- WORK TO COMPLETE -
The entries below contain a line with "from the University of St. La Salle." and a line with "3. 💪 Opened". Quote exactly those two lines and all lines between them.

═════ RECORDS SHOWN ═════

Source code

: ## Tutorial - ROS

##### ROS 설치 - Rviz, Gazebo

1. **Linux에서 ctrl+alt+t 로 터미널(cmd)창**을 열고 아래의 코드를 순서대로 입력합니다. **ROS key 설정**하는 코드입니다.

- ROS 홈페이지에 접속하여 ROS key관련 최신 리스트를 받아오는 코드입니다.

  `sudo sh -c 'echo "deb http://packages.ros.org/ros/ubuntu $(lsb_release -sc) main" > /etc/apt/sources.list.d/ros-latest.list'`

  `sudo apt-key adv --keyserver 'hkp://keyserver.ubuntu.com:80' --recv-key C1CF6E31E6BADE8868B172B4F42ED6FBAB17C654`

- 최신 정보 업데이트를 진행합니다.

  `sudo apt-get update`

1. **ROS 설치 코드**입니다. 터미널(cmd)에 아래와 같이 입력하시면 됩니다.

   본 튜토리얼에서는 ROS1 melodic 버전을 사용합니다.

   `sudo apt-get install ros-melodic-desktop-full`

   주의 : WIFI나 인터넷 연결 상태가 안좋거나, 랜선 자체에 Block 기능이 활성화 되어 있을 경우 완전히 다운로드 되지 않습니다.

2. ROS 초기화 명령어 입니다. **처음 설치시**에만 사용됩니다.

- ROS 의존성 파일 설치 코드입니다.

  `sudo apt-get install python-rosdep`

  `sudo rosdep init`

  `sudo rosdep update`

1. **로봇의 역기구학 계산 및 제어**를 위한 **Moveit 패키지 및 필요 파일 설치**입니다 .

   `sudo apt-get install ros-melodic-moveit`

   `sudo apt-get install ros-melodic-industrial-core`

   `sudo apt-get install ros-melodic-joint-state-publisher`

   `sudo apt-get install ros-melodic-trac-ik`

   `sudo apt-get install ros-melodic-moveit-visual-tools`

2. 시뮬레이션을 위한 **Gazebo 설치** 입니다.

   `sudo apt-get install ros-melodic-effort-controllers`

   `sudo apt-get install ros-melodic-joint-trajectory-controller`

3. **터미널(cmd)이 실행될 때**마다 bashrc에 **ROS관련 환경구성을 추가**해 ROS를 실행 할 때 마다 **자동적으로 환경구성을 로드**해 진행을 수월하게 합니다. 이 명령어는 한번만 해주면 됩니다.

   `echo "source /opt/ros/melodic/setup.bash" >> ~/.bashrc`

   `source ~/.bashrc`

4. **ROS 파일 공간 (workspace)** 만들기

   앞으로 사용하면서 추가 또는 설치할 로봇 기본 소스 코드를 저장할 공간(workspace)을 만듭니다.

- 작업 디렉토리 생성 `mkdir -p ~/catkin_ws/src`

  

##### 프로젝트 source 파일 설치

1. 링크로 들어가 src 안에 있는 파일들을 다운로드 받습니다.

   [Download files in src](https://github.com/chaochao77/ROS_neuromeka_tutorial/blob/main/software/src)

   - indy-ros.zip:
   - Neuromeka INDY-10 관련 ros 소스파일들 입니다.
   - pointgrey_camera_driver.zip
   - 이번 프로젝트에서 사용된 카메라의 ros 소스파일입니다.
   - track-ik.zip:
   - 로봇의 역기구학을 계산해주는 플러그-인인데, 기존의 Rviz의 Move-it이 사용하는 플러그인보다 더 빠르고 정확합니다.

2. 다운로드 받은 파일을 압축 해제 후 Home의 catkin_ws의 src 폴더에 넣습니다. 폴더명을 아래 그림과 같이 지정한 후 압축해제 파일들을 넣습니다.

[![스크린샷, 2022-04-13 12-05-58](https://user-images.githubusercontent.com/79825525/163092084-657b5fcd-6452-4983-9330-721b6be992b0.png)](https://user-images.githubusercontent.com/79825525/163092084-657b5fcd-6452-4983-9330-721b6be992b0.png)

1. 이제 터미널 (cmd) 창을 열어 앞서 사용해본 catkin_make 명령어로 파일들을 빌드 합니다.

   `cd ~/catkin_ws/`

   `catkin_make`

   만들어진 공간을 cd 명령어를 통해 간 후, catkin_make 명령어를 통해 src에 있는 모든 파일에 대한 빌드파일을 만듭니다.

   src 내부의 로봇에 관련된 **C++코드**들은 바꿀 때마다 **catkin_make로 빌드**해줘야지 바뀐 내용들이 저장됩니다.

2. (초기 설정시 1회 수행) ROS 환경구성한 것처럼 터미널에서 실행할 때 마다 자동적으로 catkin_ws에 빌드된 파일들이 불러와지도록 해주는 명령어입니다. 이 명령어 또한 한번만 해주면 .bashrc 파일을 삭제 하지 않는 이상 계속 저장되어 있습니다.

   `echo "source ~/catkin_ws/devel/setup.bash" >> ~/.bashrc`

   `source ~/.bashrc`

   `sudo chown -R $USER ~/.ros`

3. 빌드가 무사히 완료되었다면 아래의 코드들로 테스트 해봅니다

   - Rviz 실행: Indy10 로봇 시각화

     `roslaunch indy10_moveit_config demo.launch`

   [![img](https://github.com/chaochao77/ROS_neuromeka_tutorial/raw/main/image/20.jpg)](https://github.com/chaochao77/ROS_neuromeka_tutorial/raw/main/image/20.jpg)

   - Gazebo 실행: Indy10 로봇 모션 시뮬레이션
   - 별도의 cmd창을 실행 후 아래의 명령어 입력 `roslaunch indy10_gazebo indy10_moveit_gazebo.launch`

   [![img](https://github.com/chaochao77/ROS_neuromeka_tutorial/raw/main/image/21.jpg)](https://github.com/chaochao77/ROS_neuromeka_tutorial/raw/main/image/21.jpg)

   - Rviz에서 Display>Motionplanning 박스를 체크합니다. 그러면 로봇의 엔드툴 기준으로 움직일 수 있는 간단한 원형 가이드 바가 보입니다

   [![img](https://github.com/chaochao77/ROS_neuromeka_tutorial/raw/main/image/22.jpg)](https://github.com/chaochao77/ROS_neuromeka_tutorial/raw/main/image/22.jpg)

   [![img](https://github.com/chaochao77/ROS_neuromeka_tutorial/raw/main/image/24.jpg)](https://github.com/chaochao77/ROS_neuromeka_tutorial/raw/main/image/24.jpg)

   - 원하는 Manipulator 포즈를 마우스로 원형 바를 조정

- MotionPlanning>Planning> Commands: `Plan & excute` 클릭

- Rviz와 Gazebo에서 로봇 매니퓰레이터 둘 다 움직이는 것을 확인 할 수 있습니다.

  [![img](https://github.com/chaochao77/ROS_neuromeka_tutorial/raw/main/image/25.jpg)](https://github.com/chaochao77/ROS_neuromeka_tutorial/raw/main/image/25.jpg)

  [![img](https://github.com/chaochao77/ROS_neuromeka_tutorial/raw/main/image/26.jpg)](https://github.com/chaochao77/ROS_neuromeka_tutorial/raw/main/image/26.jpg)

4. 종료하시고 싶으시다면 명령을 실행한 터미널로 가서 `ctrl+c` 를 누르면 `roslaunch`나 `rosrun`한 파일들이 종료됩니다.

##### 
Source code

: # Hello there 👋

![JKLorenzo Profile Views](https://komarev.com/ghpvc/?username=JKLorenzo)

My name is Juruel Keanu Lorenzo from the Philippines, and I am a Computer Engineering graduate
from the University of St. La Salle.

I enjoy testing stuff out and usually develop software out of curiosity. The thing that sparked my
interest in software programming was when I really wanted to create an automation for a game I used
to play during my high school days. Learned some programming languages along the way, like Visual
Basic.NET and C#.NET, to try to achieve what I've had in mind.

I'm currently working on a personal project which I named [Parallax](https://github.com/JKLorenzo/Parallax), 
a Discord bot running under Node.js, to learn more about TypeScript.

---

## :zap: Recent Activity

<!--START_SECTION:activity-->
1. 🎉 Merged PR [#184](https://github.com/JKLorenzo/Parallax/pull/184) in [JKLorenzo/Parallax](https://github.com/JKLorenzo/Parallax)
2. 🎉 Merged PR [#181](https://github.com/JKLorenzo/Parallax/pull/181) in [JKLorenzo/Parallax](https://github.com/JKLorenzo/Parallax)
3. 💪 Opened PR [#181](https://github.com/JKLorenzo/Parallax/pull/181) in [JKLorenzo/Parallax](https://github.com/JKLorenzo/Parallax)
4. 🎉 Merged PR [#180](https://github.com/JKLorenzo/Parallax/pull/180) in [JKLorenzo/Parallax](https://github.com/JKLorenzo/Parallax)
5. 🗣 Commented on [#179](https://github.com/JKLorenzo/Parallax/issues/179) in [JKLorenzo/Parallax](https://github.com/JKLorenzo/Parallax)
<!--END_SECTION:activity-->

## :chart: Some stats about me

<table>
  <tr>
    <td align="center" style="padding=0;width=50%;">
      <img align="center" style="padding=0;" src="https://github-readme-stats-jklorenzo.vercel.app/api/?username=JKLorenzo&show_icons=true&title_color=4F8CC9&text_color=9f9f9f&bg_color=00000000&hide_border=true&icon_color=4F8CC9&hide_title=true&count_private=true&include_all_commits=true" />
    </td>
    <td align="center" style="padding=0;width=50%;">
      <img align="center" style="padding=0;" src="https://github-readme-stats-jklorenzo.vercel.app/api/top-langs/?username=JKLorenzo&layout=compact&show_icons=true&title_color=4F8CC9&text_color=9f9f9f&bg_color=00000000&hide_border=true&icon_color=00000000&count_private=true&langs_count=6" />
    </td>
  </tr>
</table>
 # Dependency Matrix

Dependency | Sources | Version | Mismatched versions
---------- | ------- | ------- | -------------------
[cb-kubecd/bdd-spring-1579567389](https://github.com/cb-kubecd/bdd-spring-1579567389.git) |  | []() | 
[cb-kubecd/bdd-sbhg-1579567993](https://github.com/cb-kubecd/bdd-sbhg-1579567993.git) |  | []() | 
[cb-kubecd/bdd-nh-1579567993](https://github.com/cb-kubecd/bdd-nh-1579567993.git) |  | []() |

═════

- REPLY TO THE TASK -
from the University of St. La Salle.

I enjoy testing stuff out and usually develop software out of curiosity. The thing that sparked my
interest in software programming was when I really wanted to create an automation for a game I used
to play during my high school days. Learned some programming languages along the way, like Visual
Basic.NET and C#.NET, to try to achieve what I've had in mind.

I'm currently working on a personal project which I named [Parallax](https://github.com/JKLorenzo/Parallax), 
a Discord bot running under Node.js, to learn more about TypeScript.

---

## :zap: Recent Activity

<!--START_SECTION:activity-->
1. 🎉 Merged PR [#184](https://github.com/JKLorenzo/Parallax/pull/184) in [JKLorenzo/Parallax](https://github.com/JKLorenzo/Parallax)
2. 🎉 Merged PR [#181](https://github.com/JKLorenzo/Parallax/pull/181) in [JKLorenzo/Parallax](https://github.com/JKLorenzo/Parallax)
3. 💪 Opened PR [#181](https://github.com/JKLorenzo/Parallax/pull/181) in [JKLorenzo/Parallax](https://github.com/JKLorenzo/Parallax)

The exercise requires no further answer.